*Material provided*
+ + + +

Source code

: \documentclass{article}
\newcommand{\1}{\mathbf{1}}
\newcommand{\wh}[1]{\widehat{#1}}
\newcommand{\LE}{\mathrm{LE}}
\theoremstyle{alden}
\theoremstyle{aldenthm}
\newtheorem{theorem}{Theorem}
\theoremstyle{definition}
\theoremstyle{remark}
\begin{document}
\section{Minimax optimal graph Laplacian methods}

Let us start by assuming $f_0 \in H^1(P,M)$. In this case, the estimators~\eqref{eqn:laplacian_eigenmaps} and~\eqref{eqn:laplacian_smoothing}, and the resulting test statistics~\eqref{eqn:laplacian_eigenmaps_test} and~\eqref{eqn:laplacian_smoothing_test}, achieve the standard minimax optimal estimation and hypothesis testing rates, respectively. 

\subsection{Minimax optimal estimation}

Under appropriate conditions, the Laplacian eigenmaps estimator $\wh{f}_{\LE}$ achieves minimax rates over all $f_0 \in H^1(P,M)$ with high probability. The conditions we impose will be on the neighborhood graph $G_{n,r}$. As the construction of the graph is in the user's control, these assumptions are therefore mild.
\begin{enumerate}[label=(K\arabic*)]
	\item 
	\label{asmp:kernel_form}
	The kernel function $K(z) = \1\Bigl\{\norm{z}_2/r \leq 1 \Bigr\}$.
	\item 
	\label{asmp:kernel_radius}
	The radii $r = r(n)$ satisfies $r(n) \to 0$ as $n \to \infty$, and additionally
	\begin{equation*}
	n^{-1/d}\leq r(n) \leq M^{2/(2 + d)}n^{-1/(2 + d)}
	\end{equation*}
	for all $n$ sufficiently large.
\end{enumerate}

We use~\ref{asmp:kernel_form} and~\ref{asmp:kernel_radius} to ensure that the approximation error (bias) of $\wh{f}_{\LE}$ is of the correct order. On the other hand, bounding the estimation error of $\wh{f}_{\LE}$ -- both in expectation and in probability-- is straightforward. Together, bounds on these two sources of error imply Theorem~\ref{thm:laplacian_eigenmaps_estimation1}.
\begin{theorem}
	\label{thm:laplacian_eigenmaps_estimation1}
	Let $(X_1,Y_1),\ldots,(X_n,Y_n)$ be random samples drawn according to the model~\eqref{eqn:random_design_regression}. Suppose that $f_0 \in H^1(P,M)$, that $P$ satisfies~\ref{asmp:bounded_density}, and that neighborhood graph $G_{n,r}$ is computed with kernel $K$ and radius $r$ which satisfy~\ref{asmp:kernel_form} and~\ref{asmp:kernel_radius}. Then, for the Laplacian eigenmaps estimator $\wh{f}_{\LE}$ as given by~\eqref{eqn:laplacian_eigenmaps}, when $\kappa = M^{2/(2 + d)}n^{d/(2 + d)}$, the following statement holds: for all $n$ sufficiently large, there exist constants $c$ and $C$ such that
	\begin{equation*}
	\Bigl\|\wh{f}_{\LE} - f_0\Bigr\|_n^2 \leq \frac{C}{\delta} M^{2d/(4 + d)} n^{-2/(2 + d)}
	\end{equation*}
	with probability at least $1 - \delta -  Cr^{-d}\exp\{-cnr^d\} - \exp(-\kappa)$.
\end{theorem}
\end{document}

+ + + +

*Work instructions*
Without omitting anything, output the entries exactly.

*Answer*
Source code

: \documentclass{article}
\newcommand{\1}{\mathbf{1}}
\newcommand{\wh}[1]{\widehat{#1}}
\newcommand{\LE}{\mathrm{LE}}
\theoremstyle{alden}
\theoremstyle{aldenthm}
\newtheorem{theorem}{Theorem}
\theoremstyle{definition}
\theoremstyle{remark}
\begin{document}
\section{Minimax optimal graph Laplacian methods}

Let us start by assuming $f_0 \in H^1(P,M)$. In this case, the estimators~\eqref{eqn:laplacian_eigenmaps} and~\eqref{eqn:laplacian_smoothing}, and the resulting test statistics~\eqref{eqn:laplacian_eigenmaps_test} and~\eqref{eqn:laplacian_smoothing_test}, achieve the standard minimax optimal estimation and hypothesis testing rates, respectively. 

\subsection{Minimax optimal estimation}

Under appropriate conditions, the Laplacian eigenmaps estimator $\wh{f}_{\LE}$ achieves minimax rates over all $f_0 \in H^1(P,M)$ with high probability. The conditions we impose will be on the neighborhood graph $G_{n,r}$. As the construction of the graph is in the user's control, these assumptions are therefore mild.
\begin{enumerate}[label=(K\arabic*)]
	\item 
	\label{asmp:kernel_form}
	The kernel function $K(z) = \1\Bigl\{\norm{z}_2/r \leq 1 \Bigr\}$.
	\item 
	\label{asmp:kernel_radius}
	The radii $r = r(n)$ satisfies $r(n) \to 0$ as $n \to \infty$, and additionally
	\begin{equation*}
	n^{-1/d}\leq r(n) \leq M^{2/(2 + d)}n^{-1/(2 + d)}
	\end{equation*}
	for all $n$ sufficiently large.
\end{enumerate}

We use~\ref{asmp:kernel_form} and~\ref{asmp:kernel_radius} to ensure that the approximation error (bias) of $\wh{f}_{\LE}$ is of the correct order. On the other hand, bounding the estimation error of $\wh{f}_{\LE}$ -- both in expectation and in probability-- is straightforward. Together, bounds on these two sources of error imply Theorem~\ref{thm:laplacian_eigenmaps_estimation1}.
\begin{theorem}
	\label{thm:laplacian_eigenmaps_estimation1}
	Let $(X_1,Y_1),\ldots,(X_n,Y_n)$ be random samples drawn according to the model~\eqref{eqn:random_design_regression}. Suppose that $f_0 \in H^1(P,M)$, that $P$ satisfies~\ref{asmp:bounded_density}, and that neighborhood graph $G_{n,r}$ is computed with kernel $K$ and radius $r$ which satisfy~\ref{asmp:kernel_form} and~\ref{asmp:kernel_radius}. Then, for the Laplacian eigenmaps estimator $\wh{f}_{\LE}$ as given by~\eqref{eqn:laplacian_eigenmaps}, when $\kappa = M^{2/(2 + d)}n^{d/(2 + d)}$, the following statement holds: for all $n$ sufficiently large, there exist constants $c$ and $C$ such that
	\begin{equation*}
	\Bigl\|\wh{f}_{\LE} - f_0\Bigr\|_n^2 \leq \frac{C}{\delta} M^{2d/(4 + d)} n^{-2/(2 + d)}
	\end{equation*}
	with probability at least $1 - \delta -  Cr^{-d}\exp\{-cnr^d\} - \exp(-\kappa)$.
\end{theorem}
\end{document}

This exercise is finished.